Por: Esmeralda Ixtla Domínguez
Desde muy temprano, hay mujeres subiendo al camión, iniciando la jornada, una que tiene hora de llegada pero no siempre de salida.
Son las trabajadoras del hogar. Las que llegan temprano, las que limpian el desorden ajeno, las que cuidan a los hijos de otras mientras los propios crecen al cuidado de alguien más.
En México, más de 2 millones de personas se dedican a esto. La gran mayoría son mujeres. Y aunque desde 2019 la ley les reconoce el derecho a un contrato, salario digno, vacaciones, aguinaldo y seguridad social, muy pocas lo tienen, a pesar de que la Ley Federal del Trabajo, lo establece con claridad, la costumbre y la desigualdad siguen teniendo más fuerza que el papel.
“No se puede”, dicen muchos empleadores cuando se les habla del seguro, y en efecto: así se ha hecho siempre, sin prestaciones, sin estabilidad, siempre bajo la lógica de la informalidad disfrazada de “ayuda”.
Y eso que hacen, ese trabajo silencioso y constante, no se llama “ayuda”. Se llama trabajo.
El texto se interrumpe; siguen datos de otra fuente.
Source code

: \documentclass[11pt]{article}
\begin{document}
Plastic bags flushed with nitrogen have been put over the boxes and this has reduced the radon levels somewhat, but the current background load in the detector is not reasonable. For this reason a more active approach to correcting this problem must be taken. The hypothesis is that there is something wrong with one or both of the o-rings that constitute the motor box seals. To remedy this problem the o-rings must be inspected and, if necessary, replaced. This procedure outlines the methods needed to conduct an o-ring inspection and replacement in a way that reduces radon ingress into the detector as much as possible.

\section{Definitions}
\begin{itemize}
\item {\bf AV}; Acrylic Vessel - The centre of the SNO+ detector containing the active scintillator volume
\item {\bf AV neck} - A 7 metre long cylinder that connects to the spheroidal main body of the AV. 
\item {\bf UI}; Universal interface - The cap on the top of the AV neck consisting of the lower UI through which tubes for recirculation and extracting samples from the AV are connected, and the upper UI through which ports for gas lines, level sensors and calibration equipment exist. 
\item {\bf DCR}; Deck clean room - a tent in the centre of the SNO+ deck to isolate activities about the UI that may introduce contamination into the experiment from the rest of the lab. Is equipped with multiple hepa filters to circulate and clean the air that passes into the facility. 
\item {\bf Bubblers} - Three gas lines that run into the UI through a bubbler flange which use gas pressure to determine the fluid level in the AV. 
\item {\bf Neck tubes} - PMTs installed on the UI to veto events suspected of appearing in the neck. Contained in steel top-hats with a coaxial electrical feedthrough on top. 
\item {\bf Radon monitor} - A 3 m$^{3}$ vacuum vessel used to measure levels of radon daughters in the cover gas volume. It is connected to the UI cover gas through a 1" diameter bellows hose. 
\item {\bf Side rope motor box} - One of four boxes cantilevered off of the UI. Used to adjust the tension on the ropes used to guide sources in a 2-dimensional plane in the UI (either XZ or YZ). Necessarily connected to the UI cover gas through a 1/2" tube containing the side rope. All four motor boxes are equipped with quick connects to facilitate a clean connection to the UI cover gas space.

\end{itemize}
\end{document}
Trabajo que sostiene hogares, que permite que otras personas puedan salir a trabajar, que hace que las casas estén limpias o los hijos cuidados.
El problema es que cuando se habla de derechos laborales, casi nadie piensa en ellas. Una figura que está, pero que no se ve del todo. Que hace todo, pero no siempre se le reconoce como trabajadora.
A veces ni siquiera ellas se nombran así, sin embargo, son indispensables y vulnerables.
La Corte ha dicho con todas sus letras: no puede haber empleos de segunda. Pero en la práctica, todavía si los hay ciudadanías de segunda. Mujeres que todos los días cruzan la ciudad para cuidar lo que no es suyo, sin saber si mañana seguirán teniendo ese ingreso. Sin seguridad social, sin jubilación, sin estabilidad.
Lo más injusto es que el país funciona gracias a ellas, pero pocas veces se les incluye en las decisiones. En los discursos. En las políticas públicas.
Por eso cuando hablamos de justicia social, el trabajo del hogar debería ser el primer tema, no el último.